> Your assignment:
From the entries that follow, report every line in which "communication" occurs.

> Data section:
────

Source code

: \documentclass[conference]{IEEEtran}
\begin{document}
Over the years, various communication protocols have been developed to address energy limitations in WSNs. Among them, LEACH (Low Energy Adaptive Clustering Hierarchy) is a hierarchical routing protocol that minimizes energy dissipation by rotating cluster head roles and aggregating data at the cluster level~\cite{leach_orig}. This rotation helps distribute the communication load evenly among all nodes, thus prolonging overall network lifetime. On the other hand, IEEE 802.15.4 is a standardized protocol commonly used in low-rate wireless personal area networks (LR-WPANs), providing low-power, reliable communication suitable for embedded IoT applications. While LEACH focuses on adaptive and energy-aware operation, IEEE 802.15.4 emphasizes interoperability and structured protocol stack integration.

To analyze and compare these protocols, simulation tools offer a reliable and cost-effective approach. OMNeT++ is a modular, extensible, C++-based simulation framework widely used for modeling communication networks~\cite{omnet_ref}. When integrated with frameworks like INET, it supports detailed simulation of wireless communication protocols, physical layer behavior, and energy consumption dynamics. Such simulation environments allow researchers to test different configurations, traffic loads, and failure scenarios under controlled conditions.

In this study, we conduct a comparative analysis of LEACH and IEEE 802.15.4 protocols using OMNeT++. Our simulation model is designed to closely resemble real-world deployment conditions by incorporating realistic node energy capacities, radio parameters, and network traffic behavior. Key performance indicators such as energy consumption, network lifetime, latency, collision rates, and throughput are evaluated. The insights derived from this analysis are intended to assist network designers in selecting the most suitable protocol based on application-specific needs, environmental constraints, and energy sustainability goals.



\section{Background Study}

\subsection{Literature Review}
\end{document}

────

> Your response:
Over the years, various communication protocols have been developed to address energy limitations in WSNs. Among them, LEACH (Low Energy Adaptive Clustering Hierarchy) is a hierarchical routing protocol that minimizes energy dissipation by rotating cluster head roles and aggregating data at the cluster level~\cite{leach_orig}. This rotation helps distribute the communication load evenly among all nodes, thus prolonging overall network lifetime. On the other hand, IEEE 802.15.4 is a standardized protocol commonly used in low-rate wireless personal area networks (LR-WPANs), providing low-power, reliable communication suitable for embedded IoT applications. While LEACH focuses on adaptive and energy-aware operation, IEEE 802.15.4 emphasizes interoperability and structured protocol stack integration.
To analyze and compare these protocols, simulation tools offer a reliable and cost-effective approach. OMNeT++ is a modular, extensible, C++-based simulation framework widely used for modeling communication networks~\cite{omnet_ref}. When integrated with frameworks like INET, it supports detailed simulation of wireless communication protocols, physical layer behavior, and energy consumption dynamics. Such simulation environments allow researchers to test different configurations, traffic loads, and failure scenarios under controlled conditions.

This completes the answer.